İnsan bazen sebepsiz yere kendini, kendinin karanlığına atar. Sonra da birinin ses vermesini bekler, atladığı o kendilik kuyusundan… Ah insan, ne kadar da aciz… Aydoğan duyuyor musun sesimi? Kendi kuyunla aran nasıl?
Bu, sana yazdığım kaçıncı mektup bilmiyorum ama senin ısrarla cevap yazmadığını biliyorum. Kendinden kaçamazsın, dertlerini vurdumduymazlığa vurarak bir yere kadar öteleyebilirsin ama bir zaman sonra o dertler çığ olup üzerine düşer.
Akşit Göktürk, okumakla ilgili olarak şöyle der: “Gerçekte her okurun bir metni anlaması, kendi dünya yaşantısının, bilinç deneyinin boyutlarıyla, özellikle de dil yetisiyle doğru orantılıdır. Böylece, her yorumlama edimi biraz da kendi benliğimizin yorumlanışıdır.” Şimdi, demek istediğimi anladın mı? Senden başka kitap yok, anla artık. Bir hadis-i şerif şöyledir: “İnsan ve Kur’an ikiz kardeştir”

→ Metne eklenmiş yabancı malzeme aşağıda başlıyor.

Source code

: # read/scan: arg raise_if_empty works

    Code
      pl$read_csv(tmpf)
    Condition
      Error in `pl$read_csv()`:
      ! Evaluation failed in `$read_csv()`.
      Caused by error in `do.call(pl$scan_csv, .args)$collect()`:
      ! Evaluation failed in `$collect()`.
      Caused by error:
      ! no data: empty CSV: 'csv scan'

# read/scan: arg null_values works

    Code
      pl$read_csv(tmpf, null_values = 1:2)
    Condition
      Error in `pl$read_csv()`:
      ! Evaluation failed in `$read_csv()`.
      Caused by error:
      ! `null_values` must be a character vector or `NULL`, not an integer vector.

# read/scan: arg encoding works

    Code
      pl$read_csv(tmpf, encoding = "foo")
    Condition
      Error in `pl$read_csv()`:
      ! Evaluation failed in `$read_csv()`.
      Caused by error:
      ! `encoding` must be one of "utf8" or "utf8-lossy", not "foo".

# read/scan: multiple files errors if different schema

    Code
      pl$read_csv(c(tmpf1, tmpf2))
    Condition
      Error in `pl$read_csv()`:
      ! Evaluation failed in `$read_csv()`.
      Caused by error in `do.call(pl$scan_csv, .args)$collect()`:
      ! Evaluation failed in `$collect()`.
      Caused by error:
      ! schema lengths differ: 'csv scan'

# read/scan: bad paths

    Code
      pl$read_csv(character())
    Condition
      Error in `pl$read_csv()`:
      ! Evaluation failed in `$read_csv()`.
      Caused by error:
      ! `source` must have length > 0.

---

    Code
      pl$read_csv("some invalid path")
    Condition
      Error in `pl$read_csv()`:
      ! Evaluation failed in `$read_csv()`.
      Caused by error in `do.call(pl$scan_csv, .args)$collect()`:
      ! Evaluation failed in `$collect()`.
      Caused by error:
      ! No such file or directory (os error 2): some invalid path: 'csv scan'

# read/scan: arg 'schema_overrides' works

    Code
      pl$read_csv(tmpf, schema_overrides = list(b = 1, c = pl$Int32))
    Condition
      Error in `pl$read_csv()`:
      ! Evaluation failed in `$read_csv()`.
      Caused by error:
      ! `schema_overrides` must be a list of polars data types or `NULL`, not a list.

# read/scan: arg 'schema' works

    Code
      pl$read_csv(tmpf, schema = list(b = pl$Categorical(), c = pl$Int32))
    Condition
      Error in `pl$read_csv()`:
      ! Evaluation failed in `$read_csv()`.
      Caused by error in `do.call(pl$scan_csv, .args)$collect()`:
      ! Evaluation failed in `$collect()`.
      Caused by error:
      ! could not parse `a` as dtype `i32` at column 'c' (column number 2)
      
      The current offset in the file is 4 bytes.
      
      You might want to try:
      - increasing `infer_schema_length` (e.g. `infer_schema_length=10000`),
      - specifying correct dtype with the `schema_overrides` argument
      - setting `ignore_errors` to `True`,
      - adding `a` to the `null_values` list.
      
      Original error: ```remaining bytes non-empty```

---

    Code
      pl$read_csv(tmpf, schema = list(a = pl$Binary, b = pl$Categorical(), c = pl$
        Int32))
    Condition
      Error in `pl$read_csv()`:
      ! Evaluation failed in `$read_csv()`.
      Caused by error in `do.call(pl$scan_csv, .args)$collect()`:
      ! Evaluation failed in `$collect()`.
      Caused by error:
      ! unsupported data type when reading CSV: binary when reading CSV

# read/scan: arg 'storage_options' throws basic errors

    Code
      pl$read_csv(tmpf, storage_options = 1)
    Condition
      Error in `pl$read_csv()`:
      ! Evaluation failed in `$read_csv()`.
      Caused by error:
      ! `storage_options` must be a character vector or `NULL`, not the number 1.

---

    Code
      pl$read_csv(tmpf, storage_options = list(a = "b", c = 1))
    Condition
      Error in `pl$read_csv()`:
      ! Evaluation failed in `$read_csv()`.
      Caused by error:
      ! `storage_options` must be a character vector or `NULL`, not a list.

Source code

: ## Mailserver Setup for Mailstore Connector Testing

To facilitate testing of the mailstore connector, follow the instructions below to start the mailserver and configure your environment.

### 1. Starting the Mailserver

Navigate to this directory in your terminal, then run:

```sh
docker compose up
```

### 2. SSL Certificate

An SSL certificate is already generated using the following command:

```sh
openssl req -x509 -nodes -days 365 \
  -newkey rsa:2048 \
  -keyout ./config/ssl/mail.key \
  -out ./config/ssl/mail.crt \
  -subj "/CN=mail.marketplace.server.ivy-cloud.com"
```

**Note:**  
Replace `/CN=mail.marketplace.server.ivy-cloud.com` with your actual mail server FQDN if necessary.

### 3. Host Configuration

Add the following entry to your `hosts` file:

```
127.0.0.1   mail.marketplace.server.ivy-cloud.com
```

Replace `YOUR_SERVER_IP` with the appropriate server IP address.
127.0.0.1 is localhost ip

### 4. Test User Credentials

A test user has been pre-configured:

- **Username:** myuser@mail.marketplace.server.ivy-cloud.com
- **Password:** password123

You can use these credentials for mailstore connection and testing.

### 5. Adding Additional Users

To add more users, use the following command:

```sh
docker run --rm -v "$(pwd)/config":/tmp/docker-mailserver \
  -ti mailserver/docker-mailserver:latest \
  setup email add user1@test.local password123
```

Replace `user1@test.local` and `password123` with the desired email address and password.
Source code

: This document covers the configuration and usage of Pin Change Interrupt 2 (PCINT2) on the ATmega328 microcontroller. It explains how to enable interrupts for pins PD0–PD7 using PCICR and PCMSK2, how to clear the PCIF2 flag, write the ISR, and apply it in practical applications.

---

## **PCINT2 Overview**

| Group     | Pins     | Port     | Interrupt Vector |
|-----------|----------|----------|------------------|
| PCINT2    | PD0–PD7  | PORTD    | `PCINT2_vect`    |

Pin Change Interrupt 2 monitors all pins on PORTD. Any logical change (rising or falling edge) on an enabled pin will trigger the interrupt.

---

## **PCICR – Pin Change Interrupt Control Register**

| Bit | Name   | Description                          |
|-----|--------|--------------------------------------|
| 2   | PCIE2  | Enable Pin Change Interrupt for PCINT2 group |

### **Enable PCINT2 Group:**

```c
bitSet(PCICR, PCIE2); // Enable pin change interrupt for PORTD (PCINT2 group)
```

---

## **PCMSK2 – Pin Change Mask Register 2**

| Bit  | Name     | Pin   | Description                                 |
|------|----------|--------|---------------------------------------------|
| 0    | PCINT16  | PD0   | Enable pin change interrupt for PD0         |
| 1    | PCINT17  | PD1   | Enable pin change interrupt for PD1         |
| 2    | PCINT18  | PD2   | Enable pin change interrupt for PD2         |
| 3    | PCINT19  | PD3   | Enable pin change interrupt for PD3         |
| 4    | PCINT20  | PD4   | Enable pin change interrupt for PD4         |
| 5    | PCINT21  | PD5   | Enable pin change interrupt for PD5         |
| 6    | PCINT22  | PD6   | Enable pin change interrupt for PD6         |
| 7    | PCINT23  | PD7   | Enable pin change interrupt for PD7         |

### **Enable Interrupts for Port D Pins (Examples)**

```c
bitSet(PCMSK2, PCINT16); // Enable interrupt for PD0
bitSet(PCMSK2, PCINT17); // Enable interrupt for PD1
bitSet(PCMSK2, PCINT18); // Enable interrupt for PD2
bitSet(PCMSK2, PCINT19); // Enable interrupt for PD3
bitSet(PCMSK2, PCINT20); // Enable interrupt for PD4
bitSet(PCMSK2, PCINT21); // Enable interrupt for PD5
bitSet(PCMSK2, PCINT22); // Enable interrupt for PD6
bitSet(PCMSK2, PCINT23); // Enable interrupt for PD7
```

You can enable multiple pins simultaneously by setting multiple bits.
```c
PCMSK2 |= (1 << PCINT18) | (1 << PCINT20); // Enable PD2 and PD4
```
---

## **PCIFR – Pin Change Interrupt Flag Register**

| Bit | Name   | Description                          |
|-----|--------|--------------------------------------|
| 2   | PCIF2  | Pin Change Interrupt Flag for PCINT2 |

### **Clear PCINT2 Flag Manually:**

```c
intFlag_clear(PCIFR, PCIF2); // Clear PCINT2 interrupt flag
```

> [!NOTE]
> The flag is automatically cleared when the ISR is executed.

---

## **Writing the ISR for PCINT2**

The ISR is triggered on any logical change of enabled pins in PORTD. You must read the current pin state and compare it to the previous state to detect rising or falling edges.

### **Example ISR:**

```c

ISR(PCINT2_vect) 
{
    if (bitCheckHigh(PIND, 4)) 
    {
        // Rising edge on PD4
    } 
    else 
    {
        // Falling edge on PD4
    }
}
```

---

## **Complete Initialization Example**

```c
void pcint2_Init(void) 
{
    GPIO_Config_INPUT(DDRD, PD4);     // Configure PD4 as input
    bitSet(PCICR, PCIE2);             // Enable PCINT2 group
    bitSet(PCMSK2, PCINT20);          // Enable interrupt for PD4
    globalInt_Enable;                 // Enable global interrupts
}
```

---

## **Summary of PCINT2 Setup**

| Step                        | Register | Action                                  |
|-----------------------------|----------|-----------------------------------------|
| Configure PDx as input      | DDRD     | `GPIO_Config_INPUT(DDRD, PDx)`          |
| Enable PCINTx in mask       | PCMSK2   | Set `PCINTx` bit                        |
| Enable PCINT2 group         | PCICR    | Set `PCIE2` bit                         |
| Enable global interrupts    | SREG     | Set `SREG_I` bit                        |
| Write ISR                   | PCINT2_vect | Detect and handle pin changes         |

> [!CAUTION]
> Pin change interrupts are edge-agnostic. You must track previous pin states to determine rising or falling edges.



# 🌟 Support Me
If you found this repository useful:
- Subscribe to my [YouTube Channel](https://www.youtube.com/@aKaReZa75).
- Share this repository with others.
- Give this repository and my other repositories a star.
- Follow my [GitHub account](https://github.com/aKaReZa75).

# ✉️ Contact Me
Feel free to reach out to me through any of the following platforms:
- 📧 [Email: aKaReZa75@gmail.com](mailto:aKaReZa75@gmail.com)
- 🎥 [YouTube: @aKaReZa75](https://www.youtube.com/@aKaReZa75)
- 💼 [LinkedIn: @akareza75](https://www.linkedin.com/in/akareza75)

Bu konu gayet ince ama biraz açıklayayım. Öncelikle Kur’an-ı Kerim’deki her surenin tecessüm etmiş bir hali vardır. İbni Arabi hazretleri bu meseleyi ilginç bir örnekle açıklar. Bir gün İbn Arabî, doksan yaşının üzerindeki hocası Fâtıma Bint İbn el-Müsennâ ile muhabbet hakkında konuşmaktadır. Fâtıma Bint İbn el-Müsennâ: “Allah’ı sevdiğini söyleyip de O’nu bir an bile gözünden kaybetmeden müşâhede etmekten dolayı sevinmeyen kimsenin haline şaşarım. O’nu sevdiklerini söyledikleri halde ağlayanlara da şaşarım. Ona yakın olanların yakınlığından kat kat üstün yakınlıktan utanmıyorlar mı? Muhib, Hakk’a yakınlık açısından insanların en büyüğüdür ki O, muhibblerin meşhûdudur. Daha ne diye ağlıyorlar şaşarım” der ve İbn Arabi’ye dönüp sorar; “Evladım sen ne düşünüyorsun bu konuda?” İbn Arabî, “Anneciğim, sen ne diyorsan öyledir” diye cevap verir. Fâtıma Bint İbn el-Müsennâ; “Ben Habibim’in bana Fâtiha Suresini vermesine de şaşarım. Bu sûre bana hizmet etmektedir. Allah onu benden hiç almamıştır” der. Bu arada kadının birisi gelir ve İbn Arabî’ye Şezüne’de bulunan kocasının orada başka bir kadınla evlenmek üzere olduğunu söyler ki Şezune iki günlük uzaklıktadır. Bu durum üzerine Fâtıma Bint İbn el-Müsennâ; “Şimdi hemen Fâtiha Sûresini gönderip bu kadının kocasını getirmesini söylüyorum” der ve sûreyi okumaya başlar. İbn Arabî de onunla birlikte okur. Derken Fâtiha’yı okumasıyla birlikte Fâtiha sûresi havada secde etmiş bir halde belirir. Fâtıma Bint İbn el-Müsennâ; “Ey Fâtiha, Şezüne’ye, bu hanımın kocasının yanına git ve onu almadan gelme!” diye emir verir. Ve bu sözün üzerinden emredilen yere gidip gelme süresi kadar bir süre geçtikten sonra adam evine geri döner.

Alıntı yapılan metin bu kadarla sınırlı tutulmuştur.